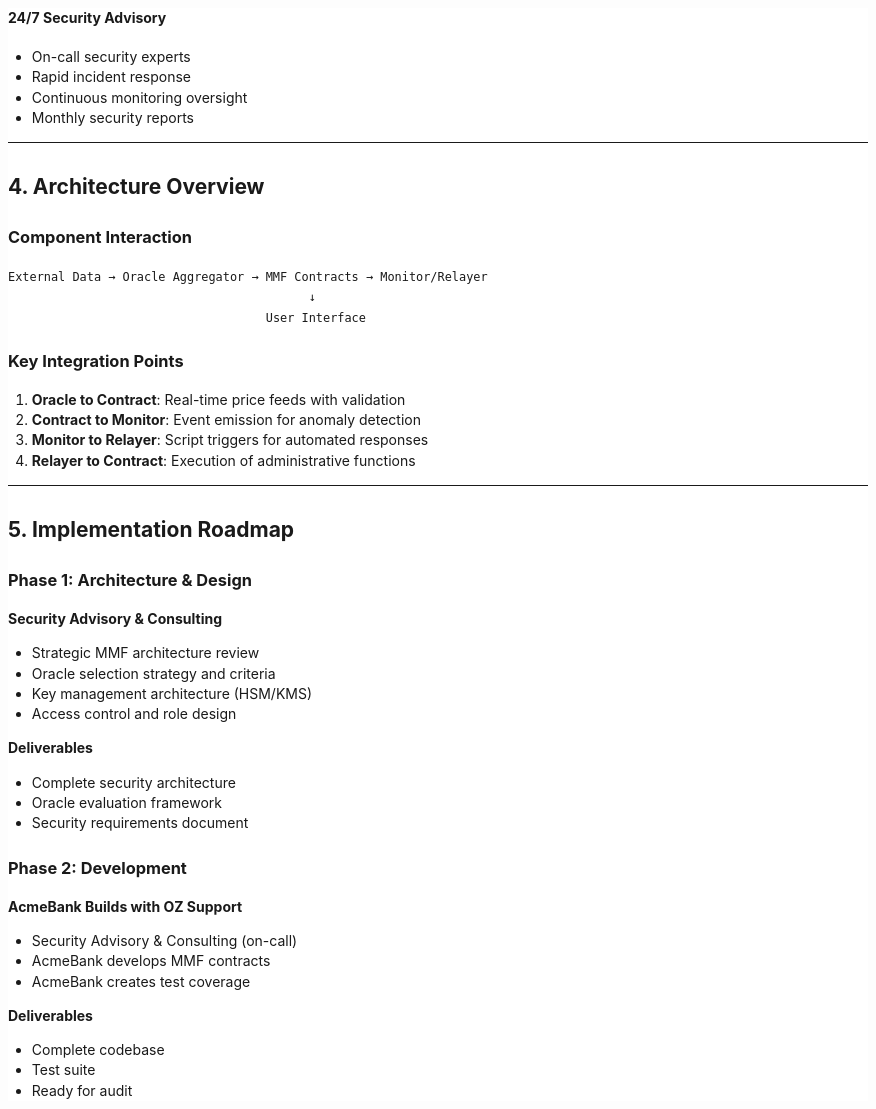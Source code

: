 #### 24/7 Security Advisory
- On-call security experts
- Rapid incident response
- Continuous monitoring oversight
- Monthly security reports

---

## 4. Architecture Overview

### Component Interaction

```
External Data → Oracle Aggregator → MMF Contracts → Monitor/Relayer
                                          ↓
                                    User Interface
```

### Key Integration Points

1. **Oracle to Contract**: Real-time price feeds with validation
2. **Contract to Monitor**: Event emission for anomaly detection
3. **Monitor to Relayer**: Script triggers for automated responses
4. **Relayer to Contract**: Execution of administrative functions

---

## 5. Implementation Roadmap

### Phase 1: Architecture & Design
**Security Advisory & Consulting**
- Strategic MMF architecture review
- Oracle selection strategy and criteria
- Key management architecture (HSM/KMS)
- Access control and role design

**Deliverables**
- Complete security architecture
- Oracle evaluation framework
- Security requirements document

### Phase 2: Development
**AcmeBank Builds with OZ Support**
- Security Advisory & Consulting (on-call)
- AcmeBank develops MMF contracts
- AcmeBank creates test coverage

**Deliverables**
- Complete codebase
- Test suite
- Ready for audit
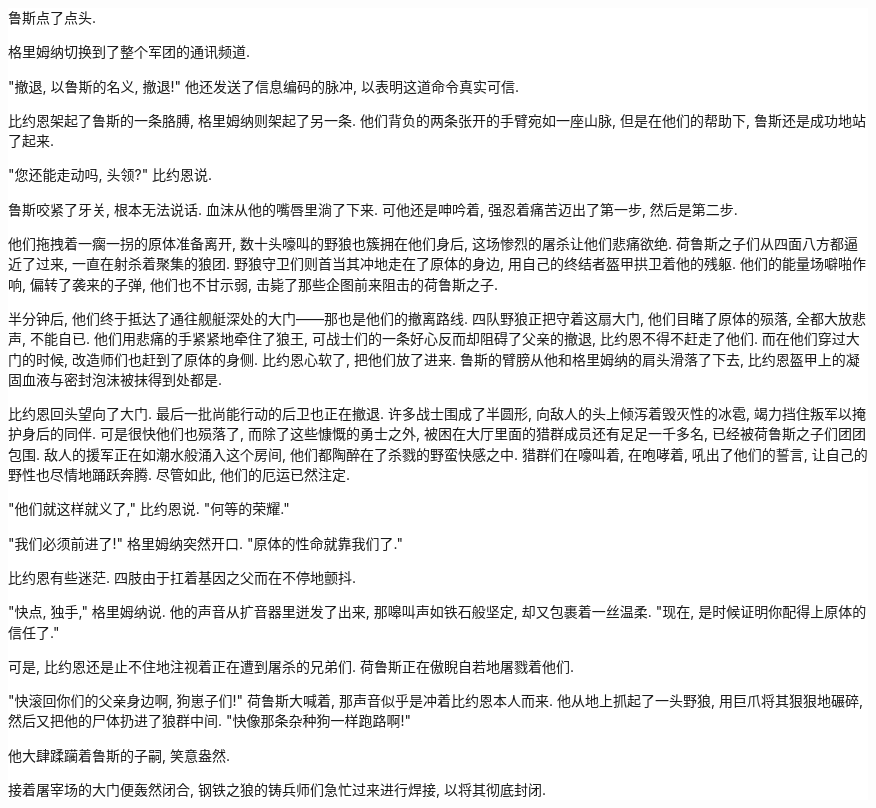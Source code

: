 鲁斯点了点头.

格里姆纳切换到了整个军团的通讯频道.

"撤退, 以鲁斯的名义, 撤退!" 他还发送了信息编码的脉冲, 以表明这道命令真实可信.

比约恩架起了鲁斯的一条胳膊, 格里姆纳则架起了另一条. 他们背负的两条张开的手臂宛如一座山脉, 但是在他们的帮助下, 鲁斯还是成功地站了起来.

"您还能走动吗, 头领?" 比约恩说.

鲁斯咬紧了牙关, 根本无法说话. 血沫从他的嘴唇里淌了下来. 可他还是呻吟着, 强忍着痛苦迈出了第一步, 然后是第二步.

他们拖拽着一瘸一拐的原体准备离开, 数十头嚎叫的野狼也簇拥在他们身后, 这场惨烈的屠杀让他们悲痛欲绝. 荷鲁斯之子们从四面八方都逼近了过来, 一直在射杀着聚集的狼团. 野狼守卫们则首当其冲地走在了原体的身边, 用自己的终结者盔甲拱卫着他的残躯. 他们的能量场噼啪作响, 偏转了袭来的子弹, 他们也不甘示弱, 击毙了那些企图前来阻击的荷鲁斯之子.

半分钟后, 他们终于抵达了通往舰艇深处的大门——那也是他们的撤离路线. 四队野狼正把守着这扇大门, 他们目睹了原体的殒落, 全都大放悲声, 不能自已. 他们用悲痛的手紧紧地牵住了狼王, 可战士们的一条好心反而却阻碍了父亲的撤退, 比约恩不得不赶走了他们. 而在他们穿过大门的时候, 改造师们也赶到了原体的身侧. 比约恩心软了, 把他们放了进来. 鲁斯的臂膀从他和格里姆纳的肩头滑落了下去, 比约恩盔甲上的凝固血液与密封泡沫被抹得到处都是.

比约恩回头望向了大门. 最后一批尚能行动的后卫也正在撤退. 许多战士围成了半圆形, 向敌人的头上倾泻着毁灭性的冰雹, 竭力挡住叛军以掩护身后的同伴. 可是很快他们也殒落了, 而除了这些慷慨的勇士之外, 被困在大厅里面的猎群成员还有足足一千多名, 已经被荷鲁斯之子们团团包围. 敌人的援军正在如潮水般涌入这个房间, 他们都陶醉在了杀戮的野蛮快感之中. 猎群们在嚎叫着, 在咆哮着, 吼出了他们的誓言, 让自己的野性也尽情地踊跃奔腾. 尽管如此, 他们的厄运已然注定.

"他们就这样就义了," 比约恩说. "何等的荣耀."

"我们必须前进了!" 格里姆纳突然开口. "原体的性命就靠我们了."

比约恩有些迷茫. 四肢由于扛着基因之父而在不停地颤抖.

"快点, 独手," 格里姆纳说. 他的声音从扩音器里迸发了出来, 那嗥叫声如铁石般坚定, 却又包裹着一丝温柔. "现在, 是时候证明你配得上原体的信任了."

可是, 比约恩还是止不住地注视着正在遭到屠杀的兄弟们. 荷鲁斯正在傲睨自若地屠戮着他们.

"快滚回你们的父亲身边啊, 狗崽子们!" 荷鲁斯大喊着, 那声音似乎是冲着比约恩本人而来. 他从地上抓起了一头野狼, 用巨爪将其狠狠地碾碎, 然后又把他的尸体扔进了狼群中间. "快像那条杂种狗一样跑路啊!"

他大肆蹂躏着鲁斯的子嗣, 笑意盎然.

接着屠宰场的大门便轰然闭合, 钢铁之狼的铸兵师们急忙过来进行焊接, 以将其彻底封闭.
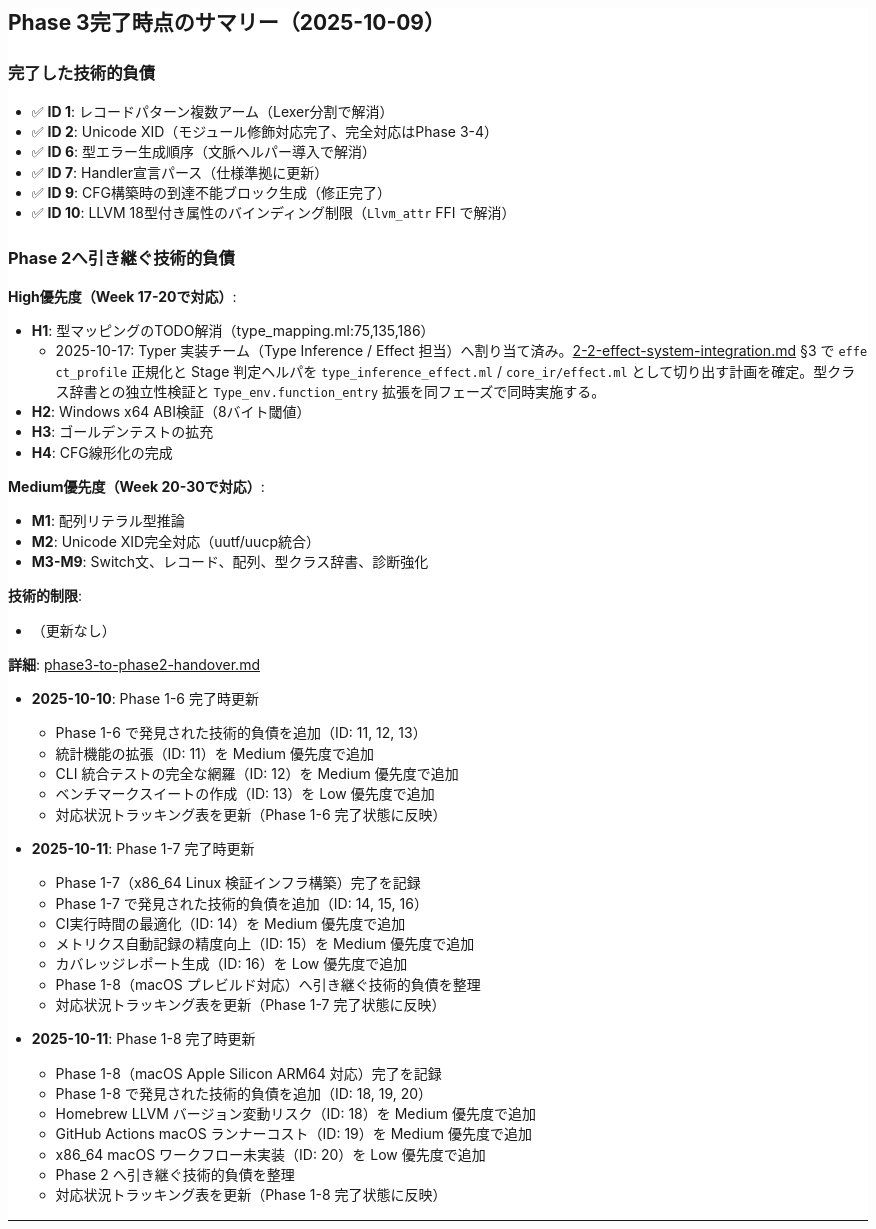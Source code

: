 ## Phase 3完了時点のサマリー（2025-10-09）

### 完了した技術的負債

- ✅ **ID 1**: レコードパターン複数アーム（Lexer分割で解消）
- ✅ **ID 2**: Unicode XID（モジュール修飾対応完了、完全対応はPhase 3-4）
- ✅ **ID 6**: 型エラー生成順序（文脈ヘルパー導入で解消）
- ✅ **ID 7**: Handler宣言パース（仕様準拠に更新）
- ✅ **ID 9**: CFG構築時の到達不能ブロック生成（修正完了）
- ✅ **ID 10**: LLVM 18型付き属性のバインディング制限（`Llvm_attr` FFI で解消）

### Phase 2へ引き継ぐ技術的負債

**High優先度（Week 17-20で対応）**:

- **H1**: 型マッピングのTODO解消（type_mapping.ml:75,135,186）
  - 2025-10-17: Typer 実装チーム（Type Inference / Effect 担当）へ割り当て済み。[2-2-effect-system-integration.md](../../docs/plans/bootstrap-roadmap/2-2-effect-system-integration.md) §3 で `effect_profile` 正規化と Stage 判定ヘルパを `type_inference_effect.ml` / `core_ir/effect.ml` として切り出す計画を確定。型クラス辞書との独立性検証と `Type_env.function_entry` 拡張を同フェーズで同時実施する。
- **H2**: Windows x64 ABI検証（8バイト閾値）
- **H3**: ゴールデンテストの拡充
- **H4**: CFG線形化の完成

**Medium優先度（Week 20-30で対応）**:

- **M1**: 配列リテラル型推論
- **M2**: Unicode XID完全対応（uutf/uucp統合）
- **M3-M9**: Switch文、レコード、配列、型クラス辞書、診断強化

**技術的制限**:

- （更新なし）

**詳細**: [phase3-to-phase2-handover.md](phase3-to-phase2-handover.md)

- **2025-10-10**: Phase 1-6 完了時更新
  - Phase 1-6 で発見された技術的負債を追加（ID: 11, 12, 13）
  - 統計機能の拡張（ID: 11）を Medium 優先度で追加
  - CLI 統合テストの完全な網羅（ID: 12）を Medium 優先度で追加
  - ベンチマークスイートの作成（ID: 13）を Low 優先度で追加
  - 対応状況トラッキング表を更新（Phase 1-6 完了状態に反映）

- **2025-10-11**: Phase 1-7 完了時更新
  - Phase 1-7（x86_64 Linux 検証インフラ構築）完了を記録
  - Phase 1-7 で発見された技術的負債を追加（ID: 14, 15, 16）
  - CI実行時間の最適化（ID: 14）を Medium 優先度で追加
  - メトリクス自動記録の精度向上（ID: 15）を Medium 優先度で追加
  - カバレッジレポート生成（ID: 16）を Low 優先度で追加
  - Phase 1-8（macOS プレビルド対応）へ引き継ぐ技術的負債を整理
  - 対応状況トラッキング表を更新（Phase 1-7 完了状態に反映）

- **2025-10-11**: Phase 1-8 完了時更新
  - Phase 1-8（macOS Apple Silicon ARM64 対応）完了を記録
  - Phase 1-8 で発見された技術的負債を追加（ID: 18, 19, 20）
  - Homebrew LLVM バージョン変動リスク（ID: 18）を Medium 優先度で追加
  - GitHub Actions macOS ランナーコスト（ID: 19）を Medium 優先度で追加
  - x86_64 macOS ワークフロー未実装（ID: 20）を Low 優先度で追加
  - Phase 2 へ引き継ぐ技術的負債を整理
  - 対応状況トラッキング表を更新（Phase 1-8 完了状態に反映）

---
------------------------------------
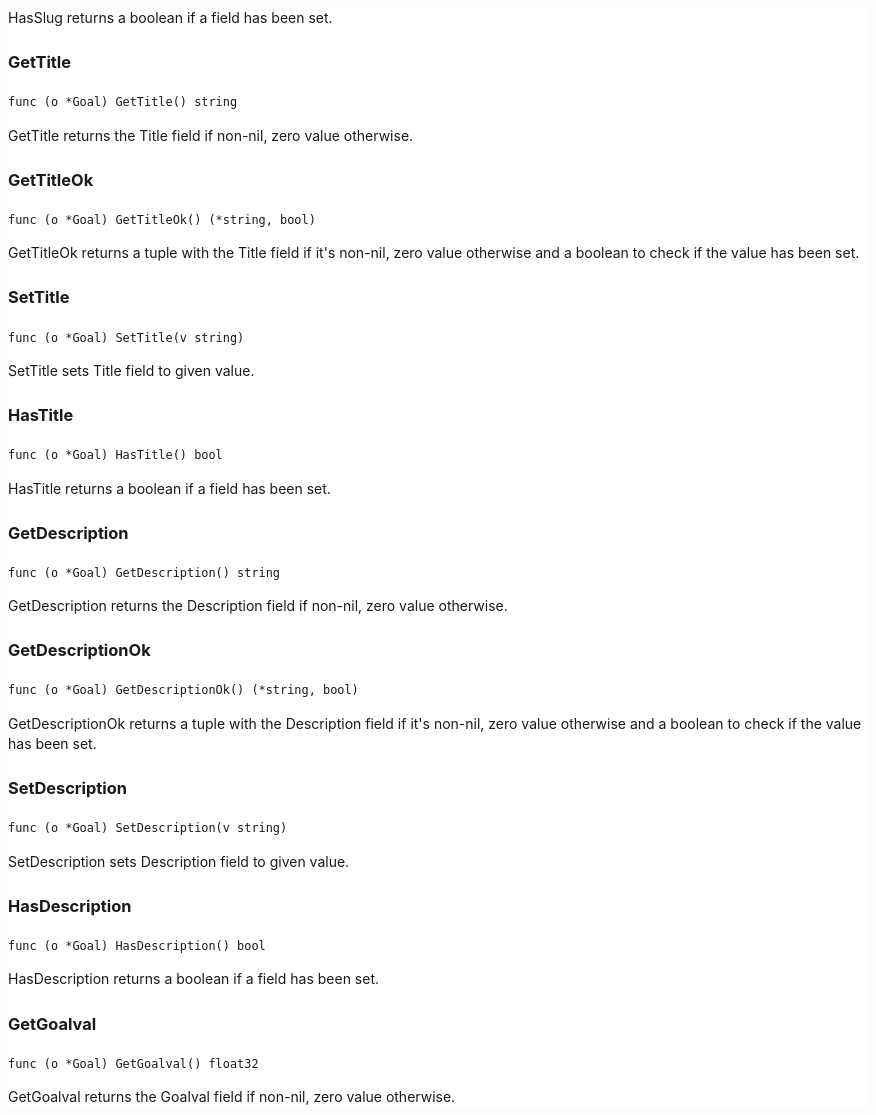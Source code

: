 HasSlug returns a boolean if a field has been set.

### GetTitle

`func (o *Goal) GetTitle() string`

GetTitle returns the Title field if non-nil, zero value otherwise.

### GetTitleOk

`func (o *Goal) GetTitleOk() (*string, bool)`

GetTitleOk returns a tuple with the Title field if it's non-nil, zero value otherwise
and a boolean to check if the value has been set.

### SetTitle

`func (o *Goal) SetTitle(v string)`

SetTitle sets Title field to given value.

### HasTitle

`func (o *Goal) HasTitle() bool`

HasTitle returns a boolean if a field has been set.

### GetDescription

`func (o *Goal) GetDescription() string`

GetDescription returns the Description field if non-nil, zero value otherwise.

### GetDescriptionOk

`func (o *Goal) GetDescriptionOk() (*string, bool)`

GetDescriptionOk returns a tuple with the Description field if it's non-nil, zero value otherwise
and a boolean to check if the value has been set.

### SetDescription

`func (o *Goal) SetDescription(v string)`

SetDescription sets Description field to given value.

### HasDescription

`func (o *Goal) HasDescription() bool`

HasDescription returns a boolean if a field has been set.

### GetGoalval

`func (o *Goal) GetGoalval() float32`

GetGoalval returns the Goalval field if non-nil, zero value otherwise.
------------------------------------
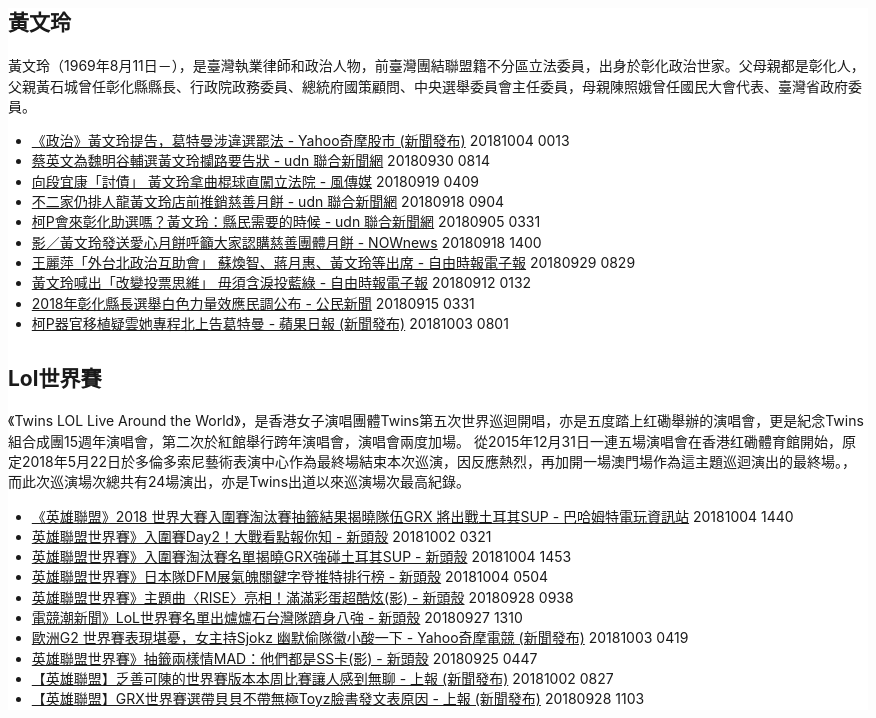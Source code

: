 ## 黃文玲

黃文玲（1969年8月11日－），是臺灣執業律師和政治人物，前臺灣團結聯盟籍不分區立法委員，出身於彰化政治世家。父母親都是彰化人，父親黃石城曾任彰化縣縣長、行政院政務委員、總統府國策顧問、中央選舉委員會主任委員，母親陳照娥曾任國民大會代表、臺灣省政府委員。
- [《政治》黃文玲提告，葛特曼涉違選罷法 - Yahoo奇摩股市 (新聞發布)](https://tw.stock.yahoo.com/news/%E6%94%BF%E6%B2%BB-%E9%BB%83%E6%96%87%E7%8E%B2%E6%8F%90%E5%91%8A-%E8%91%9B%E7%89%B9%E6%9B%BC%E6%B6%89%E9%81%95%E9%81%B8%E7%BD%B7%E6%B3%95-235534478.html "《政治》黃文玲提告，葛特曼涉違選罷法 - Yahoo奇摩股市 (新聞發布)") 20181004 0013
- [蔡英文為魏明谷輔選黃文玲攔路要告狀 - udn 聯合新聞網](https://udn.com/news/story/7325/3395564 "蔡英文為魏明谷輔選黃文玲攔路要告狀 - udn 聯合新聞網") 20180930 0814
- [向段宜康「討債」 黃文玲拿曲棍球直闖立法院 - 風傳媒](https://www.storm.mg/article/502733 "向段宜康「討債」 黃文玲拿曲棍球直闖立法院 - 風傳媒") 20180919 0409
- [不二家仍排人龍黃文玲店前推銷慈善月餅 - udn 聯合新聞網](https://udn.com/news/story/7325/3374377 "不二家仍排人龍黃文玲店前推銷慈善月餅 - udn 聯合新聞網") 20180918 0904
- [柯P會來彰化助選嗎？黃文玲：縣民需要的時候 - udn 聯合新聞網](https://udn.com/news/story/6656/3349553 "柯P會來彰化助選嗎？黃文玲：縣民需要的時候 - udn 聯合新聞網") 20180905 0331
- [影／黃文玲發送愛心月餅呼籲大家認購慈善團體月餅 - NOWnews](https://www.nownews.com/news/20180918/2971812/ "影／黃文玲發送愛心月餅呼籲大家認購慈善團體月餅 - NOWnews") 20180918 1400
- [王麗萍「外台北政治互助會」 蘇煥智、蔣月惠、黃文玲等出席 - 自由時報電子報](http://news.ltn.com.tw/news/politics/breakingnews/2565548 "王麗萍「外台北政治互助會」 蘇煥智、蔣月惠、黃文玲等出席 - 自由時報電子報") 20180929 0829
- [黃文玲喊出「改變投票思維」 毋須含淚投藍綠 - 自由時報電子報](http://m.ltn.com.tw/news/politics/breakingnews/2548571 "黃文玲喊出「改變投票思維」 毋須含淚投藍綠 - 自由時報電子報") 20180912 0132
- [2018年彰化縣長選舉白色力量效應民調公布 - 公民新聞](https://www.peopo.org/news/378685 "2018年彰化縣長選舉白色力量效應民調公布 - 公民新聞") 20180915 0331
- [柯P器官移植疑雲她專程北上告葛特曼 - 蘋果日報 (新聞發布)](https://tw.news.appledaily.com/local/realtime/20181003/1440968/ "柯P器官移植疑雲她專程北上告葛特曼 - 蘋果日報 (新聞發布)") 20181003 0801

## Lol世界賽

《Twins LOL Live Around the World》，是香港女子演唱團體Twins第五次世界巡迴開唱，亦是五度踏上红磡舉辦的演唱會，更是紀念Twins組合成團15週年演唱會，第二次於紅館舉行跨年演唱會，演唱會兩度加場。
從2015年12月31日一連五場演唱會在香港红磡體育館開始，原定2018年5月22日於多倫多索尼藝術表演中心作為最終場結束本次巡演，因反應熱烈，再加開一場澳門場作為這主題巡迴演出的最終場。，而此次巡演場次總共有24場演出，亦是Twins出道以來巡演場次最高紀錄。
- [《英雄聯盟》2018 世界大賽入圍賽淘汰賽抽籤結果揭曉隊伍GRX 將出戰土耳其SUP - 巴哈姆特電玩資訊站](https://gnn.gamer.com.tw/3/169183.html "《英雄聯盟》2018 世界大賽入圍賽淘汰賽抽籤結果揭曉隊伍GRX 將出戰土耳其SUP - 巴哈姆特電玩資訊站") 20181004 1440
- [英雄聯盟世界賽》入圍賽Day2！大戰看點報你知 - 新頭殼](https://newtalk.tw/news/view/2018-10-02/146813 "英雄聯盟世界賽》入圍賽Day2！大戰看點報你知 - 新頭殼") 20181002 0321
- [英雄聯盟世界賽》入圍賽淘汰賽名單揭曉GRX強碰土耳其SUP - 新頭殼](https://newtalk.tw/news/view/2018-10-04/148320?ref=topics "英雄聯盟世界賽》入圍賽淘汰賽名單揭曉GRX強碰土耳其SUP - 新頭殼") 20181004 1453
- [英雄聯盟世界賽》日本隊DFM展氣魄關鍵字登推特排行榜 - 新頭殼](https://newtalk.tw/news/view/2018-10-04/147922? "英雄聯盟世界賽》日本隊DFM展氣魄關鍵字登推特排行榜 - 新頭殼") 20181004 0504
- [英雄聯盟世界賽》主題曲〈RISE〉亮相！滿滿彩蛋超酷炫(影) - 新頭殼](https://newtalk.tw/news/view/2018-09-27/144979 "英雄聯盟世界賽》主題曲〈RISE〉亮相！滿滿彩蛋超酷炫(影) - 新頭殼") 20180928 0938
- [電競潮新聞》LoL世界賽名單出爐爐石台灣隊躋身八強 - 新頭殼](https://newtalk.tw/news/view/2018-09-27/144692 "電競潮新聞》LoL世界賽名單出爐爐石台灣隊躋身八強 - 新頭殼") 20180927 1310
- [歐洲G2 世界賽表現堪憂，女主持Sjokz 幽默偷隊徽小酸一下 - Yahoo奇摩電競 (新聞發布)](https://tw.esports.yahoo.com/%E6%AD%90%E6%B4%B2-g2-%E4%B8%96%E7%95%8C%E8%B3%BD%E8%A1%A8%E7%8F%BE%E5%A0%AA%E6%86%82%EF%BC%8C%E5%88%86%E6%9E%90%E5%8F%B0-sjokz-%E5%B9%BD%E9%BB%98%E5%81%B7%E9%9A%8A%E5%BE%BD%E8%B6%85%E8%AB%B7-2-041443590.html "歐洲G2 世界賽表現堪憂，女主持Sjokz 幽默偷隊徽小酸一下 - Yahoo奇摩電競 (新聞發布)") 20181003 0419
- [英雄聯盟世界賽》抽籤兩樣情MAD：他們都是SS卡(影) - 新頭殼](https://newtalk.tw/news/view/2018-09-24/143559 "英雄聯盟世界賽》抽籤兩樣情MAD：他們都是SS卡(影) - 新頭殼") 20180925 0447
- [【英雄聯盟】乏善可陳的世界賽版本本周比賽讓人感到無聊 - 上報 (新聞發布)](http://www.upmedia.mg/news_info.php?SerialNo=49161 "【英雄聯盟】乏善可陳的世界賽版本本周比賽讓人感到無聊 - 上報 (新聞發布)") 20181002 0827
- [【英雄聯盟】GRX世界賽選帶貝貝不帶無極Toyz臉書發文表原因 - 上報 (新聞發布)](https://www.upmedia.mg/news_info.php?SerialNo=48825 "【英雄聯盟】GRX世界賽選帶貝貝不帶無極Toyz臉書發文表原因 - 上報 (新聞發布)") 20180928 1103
------------------------------------
To do:
Return each line of the material above that holds the string "politics".

Response below:
- [王麗萍「外台北政治互助會」 蘇煥智、蔣月惠、黃文玲等出席 - 自由時報電子報](http://news.ltn.com.tw/news/politics/breakingnews/2565548 "王麗萍「外台北政治互助會」 蘇煥智、蔣月惠、黃文玲等出席 - 自由時報電子報") 20180929 0829
- [黃文玲喊出「改變投票思維」 毋須含淚投藍綠 - 自由時報電子報](http://m.ltn.com.tw/news/politics/breakingnews/2548571 "黃文玲喊出「改變投票思維」 毋須含淚投藍綠 - 自由時報電子報") 20180912 0132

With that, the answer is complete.